MichelleHud Sun 09-Dec-12 20:28:40

tbh i posted this because it's been in my mind over the past weeks, i'm not really looking for advice, just wanted to share and get it off my mind. dh is quiet, somewhat introverted, but would also be considered kind/friendly. it is hard to be specific it is just she seems to make an extra effort to talk with him, ask him about his day, watches some sports with him, gets him a glass of wine, and so on. she seems so "available". i'm so busy after school day teaching, going to gym, we have 6 y dd hobbies, and so on.

squeakytoy Sun 09-Dec-12 20:31:26

so basically you are jealous.. there is absolutely nothing in what you have wrote that would suggest they are having an affair, or even flirting with each other..

TidyDancer Sun 09-Dec-12 20:37:39

I'm not seeing any problem there. Is there anything else?

You need to be very careful because if you are to accuse her of anything, you need to be aware that you may damage your sibling relationship potentially beyond repair.

And on the basis of what you've said so far, there doesn't seem any grounds to do this.

chrismissymoomoomee Sun 09-Dec-12 20:38:46

Does she pour you a drink, watch tv with you and chat to you?

Are you jealous of your sister?

Bubblegum78 Sun 09-Dec-12 20:41:23

I find our instincts are usually spot on and it's usually based on a feeling we can't quite place...

I say she needs to leave.

It could be insecurity, it might not be, why take the chance? x

MichelleHud Sun 09-Dec-12 20:53:31

squeakytoy, you might be right or not about being jealous. i go to gym, am thinner than my sister (who has a few lbs extra), i would prefer my part-time teaching job, am year younger, and so on. so not jealous? on the other hand i fear(know?) i don't spend enough time with some dh things, so that might be cause of these thoughts too. anyway, thanks for comments, i am glad i posted, i need to think more on this.
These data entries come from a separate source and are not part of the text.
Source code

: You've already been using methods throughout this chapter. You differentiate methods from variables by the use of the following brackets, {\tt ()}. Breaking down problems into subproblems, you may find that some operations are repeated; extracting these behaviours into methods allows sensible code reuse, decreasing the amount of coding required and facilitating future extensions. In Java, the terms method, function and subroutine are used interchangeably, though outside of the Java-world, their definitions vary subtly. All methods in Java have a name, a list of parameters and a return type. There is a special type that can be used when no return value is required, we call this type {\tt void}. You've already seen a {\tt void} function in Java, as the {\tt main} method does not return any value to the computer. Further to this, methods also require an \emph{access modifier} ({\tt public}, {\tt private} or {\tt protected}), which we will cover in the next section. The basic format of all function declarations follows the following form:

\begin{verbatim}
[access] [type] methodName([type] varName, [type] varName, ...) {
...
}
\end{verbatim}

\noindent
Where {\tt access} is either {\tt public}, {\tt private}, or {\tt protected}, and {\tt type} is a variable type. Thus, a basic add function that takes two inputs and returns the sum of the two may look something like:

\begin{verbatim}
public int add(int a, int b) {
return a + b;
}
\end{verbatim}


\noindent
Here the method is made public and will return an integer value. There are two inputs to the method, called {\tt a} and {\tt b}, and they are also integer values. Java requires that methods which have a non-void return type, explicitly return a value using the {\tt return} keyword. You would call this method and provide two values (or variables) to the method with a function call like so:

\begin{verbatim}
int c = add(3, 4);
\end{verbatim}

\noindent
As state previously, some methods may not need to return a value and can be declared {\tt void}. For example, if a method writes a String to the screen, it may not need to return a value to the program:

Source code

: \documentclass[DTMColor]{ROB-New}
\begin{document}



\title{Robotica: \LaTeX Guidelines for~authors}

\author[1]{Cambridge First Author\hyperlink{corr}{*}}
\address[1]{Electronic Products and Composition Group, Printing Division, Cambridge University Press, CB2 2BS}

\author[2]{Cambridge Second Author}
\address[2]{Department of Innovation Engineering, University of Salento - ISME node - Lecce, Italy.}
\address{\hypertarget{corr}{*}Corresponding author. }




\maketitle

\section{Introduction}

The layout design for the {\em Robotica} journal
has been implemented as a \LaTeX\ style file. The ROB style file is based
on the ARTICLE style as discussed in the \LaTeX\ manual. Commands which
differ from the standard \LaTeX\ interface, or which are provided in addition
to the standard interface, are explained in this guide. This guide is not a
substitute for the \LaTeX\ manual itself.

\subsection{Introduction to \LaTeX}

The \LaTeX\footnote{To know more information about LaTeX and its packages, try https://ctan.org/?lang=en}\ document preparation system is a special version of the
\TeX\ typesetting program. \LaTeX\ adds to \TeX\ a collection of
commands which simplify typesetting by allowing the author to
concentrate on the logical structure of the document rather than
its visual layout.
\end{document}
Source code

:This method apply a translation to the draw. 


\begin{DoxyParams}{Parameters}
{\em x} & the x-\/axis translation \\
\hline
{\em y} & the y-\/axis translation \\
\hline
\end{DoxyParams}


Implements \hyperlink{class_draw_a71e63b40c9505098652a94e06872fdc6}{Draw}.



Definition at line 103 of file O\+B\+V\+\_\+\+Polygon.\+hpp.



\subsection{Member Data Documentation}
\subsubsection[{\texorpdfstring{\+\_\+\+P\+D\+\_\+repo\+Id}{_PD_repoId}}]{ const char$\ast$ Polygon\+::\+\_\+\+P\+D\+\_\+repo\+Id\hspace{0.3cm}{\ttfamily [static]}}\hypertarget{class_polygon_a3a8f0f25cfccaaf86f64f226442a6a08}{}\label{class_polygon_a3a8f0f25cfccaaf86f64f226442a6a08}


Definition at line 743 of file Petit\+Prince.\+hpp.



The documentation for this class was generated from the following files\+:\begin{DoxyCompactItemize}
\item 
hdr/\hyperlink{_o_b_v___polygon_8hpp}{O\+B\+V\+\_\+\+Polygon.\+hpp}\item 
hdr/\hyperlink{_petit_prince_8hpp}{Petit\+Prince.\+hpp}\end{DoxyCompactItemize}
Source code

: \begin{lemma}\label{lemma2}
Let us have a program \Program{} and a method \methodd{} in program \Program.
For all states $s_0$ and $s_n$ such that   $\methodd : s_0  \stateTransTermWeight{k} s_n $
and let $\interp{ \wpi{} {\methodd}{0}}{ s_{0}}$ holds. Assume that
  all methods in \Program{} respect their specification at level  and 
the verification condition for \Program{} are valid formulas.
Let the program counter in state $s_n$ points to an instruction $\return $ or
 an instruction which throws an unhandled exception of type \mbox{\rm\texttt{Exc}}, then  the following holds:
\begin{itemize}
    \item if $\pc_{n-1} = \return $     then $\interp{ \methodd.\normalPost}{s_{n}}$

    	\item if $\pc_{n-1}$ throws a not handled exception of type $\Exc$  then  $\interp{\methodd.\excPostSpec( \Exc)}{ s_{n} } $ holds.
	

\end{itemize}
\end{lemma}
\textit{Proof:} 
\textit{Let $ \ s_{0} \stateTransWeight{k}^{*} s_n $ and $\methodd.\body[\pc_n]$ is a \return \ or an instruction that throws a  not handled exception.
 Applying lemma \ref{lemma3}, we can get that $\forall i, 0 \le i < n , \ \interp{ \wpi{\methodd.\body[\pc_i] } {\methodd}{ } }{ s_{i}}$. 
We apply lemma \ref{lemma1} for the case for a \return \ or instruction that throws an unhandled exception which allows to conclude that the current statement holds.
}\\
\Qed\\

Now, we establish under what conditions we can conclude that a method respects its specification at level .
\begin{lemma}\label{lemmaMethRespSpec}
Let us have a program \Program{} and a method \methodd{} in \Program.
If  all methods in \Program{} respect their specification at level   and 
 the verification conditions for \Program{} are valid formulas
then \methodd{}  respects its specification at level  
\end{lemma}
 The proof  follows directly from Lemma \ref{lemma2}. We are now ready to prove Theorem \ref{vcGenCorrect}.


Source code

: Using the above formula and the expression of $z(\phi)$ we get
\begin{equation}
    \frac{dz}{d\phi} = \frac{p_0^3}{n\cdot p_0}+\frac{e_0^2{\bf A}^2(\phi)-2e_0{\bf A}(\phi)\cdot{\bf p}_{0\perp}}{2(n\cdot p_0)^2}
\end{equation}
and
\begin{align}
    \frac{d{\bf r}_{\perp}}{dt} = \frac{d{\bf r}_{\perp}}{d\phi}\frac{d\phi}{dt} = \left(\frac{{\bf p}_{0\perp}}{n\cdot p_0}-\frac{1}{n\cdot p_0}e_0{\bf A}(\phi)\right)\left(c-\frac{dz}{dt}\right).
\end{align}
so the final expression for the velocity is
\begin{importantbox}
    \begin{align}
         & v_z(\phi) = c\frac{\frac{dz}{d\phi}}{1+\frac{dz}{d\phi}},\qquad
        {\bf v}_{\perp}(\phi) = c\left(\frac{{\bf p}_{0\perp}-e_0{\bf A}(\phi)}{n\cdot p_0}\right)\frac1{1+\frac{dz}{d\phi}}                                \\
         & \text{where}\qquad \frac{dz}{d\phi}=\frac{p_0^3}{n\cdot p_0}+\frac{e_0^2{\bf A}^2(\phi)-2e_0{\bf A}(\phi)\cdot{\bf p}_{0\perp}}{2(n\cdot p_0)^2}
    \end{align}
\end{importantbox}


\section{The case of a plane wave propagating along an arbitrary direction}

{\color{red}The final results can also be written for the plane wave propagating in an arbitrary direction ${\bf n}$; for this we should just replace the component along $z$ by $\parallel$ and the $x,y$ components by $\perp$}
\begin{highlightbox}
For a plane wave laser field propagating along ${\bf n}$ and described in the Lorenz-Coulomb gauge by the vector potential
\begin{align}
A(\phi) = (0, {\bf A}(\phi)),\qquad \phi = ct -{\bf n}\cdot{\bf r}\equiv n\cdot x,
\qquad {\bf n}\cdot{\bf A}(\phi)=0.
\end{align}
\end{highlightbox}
Arthurfowlersallotment Sun 09-Dec-12 20:59:31

Oh okay, you're 12 months younger and thinner than her so definitely not jealous then?

hmm

squeakytoy Sun 09-Dec-12 21:02:34

You sound quite insecure... thinner, younger? that does not make anyone a more attractive person really. Are you worried because she is perhaps more friendly, easier to get along with perhaps?